I think it’s fair to say that most of us try our best to do things that will help our organizations. Unfortunately, at times, the best plans can go awry and lead to unintended consequences. Here are a few of the more interesting examples of unintended consequences that I have encountered in working with different companies:
The New Performance Review Plan. One organization spent a great deal of time and money developing what it thought was an excellent performance review system. Documents were created to allow management to capture the critical aspects of an employee’s performance over the course of the year. This was a great idea on the surface, as all employees should know how they are performing so they can work to expand their strengths and improve any areas of weakness, and this system provided a standardized means for achieving this. Unfortunately, the review documents were so detailed and extensive that they required approximately 8 hours for a supervisor or manager to complete for each employee.

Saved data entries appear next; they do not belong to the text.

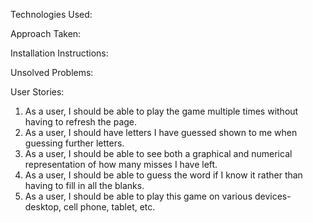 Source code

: Technologies Used:

Approach Taken:

Installation Instructions:

Unsolved Problems:

User Stories:
1. As a user, I should be able to play the game multiple times without having to refresh the page.
2. As a user, I should have letters I have guessed shown to me when guessing further letters.
3. As a user, I should be able to see both a graphical and numerical representation of how many misses I have left.
4. As a user, I should be able to guess the word if I know it rather than having to fill in all the blanks.
5. As a user, I should be able to play this game on various devices- desktop, cell phone, tablet, etc.
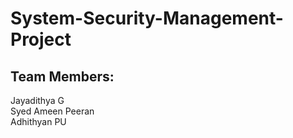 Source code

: # System-Security-Management-Project

Team Members:
-

Jayadithya G
<br/>
Syed Ameen Peeran
<br/>
Adhithyan PU
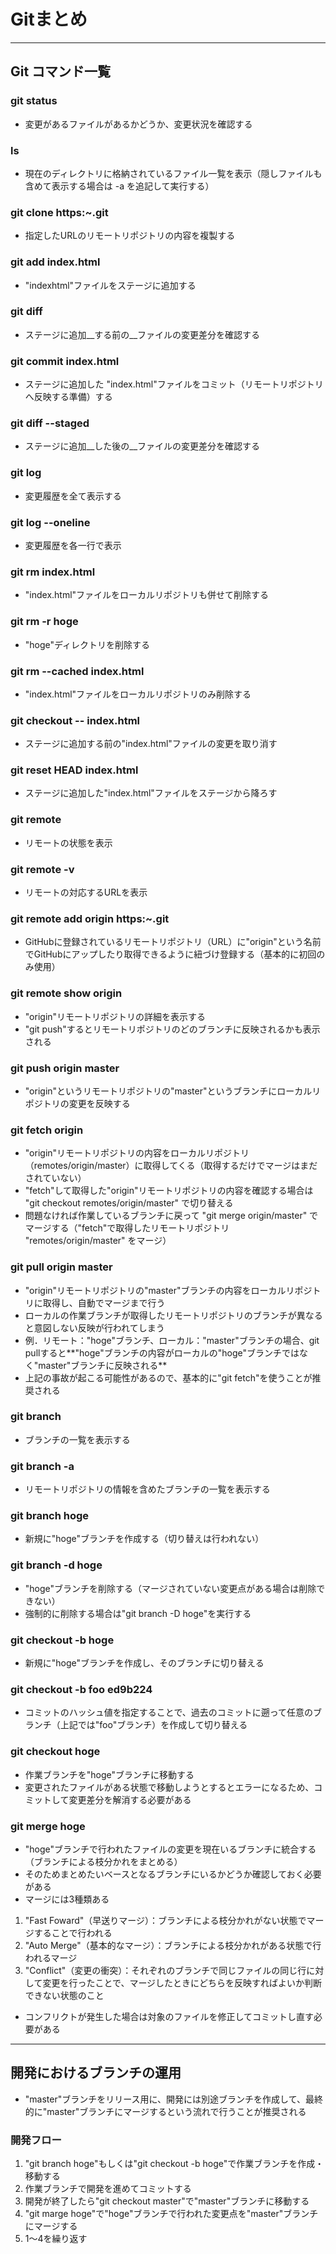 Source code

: # Gitまとめ

---

## Git コマンド一覧

### git status

- 変更があるファイルがあるかどうか、変更状況を確認する

### ls

- 現在のディレクトリに格納されているファイル一覧を表示（隠しファイルも含めて表示する場合は -a を追記して実行する）

### git clone https:~.git

- 指定したURLのリモートリポジトリの内容を複製する

### git add index.html

- "indexhtml"ファイルをステージに追加する

### git diff

- ステージに追加__する前の__ファイルの変更差分を確認する

### git commit index.html

- ステージに追加した "index.html"ファイルをコミット（リモートリポジトリへ反映する準備）する

### git diff --staged

- ステージに追加__した後の__ファイルの変更差分を確認する

### git log

- 変更履歴を全て表示する

### git log --oneline

- 変更履歴を各一行で表示

### git rm index.html

- "index.html"ファイルをローカルリポジトリも併せて削除する

### git rm -r hoge

- "hoge"ディレクトリを削除する

### git rm --cached index.html

- "index.html"ファイルをローカルリポジトリのみ削除する

### git checkout -- index.html

- ステージに追加する前の"index.html"ファイルの変更を取り消す

### git reset HEAD index.html

- ステージに追加した"index.html"ファイルをステージから降ろす

### git remote

- リモートの状態を表示

### git remote -v

- リモートの対応するURLを表示

### git remote add origin https:~.git

- GitHubに登録されているリモートリポジトリ（URL）に"origin"という名前でGitHubにアップしたり取得できるように紐づけ登録する（基本的に初回のみ使用）

### git remote show origin

- "origin"リモートリポジトリの詳細を表示する
- "git push"するとリモートリポジトリのどのブランチに反映されるかも表示される

### git push origin master

- "origin"というリモートリポジトリの"master"というブランチにローカルリポジトリの変更を反映する

### git fetch origin

- "origin"リモートリポジトリの内容をローカルリポジトリ（remotes/origin/master）に取得してくる（取得するだけでマージはまだされていない）
- "fetch"して取得した"origin"リモートリポジトリの内容を確認する場合は "git checkout remotes/origin/master" で切り替える
- 問題なければ作業しているブランチに戻って "git merge origin/master" でマージする（"fetch"で取得したリモートリポジトリ "remotes/origin/master" をマージ）

### git pull origin master

- "origin"リモートリポジトリの"master"ブランチの内容をローカルリポジトリに取得し、自動でマージまで行う
- ローカルの作業ブランチが取得したリモートリポジトリのブランチが異なると意図しない反映が行われてしまう
- 例．リモート："hoge"ブランチ、ローカル："master"ブランチの場合、git pullすると**"hoge"ブランチの内容がローカルの"hoge"ブランチではなく"master"ブランチに反映される**
- 上記の事故が起こる可能性があるので、基本的に"git fetch"を使うことが推奨される

### git branch

- ブランチの一覧を表示する

### git branch -a

- リモートリポジトリの情報を含めたブランチの一覧を表示する

### git branch hoge

- 新規に"hoge"ブランチを作成する（切り替えは行われない）

### git branch -d hoge

- "hoge"ブランチを削除する（マージされていない変更点がある場合は削除できない）
- 強制的に削除する場合は"git branch -D hoge"を実行する

### git checkout -b hoge

- 新規に"hoge"ブランチを作成し、そのブランチに切り替える

### git checkout -b foo ed9b224

- コミットのハッシュ値を指定することで、過去のコミットに遡って任意のブランチ（上記では"foo"ブランチ）を作成して切り替える

### git checkout hoge

- 作業ブランチを"hoge"ブランチに移動する
- 変更されたファイルがある状態で移動しようとするとエラーになるため、コミットして変更差分を解消する必要がある

### git merge hoge

- "hoge"ブランチで行われたファイルの変更を現在いるブランチに統合する（ブランチによる枝分かれをまとめる）
- そのためまとめたいベースとなるブランチにいるかどうか確認しておく必要がある
- マージには3種類ある

1. "Fast Foward"（早送りマージ）：ブランチによる枝分かれがない状態でマージすることで行われる
2. "Auto Merge"（基本的なマージ）：ブランチによる枝分かれがある状態で行われるマージ
3. "Conflict"（変更の衝突）：それぞれのブランチで同じファイルの同じ行に対して変更を行ったことで、マージしたときにどちらを反映すればよいか判断できない状態のこと
  
- コンフリクトが発生した場合は対象のファイルを修正してコミットし直す必要がある

---

## 開発におけるブランチの運用

- "master"ブランチをリリース用に、開発には別途ブランチを作成して、最終的に"master"ブランチにマージするという流れで行うことが推奨される

### 開発フロー

1. "git branch hoge"もしくは"git checkout -b hoge"で作業ブランチを作成・移動する
2. 作業ブランチで開発を進めてコミットする
3. 開発が終了したら"git checkout master"で"master"ブランチに移動する
4. "git marge hoge"で"hoge"ブランチで行われた変更点を"master"ブランチにマージする
5. 1～4を繰り返す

As a result, supervisors and managers spent a great deal of their time completing these documents, and had less time available to actually work with and develop their employees. The system frustrated many and did not demonstrably improve employee performance.
The Maintenance Department Work Hours Plan. Like many, this company had difficulty hiring skilled maintenance mechanics, especially for second- and third-shift operations. As a result, most maintenance, including much-needed preventive maintenance, was performed on the first shift or occasionally on weekends. Although it was not an ideal arrangement, the maintenance mechanics for the most part were able to keep up with both routine and unplanned maintenance issues. In an attempt to spread the maintenance work over multiple shifts, the company decided to implement a rotating-shift system for all maintenance mechanics, as this was deemed the fairest way to accomplish an around-the-clock maintenance goal. None of the maintenance mechanics were happy with this change in their work hours. Because this company was not the only one of its kind in the area, within one month, half of the maintenance mechanics left to work elsewhere. Equipment downtime soared and preventive maintenance was “temporarily” halted, with the result being an increase in the number of unplanned maintenance incidents (a real Catch-22). Changing work hours to get better coverage produced the unintended consequences of alienating key employees, reducing overall maintenance effectiveness and making it even harder to hire new skilled employees.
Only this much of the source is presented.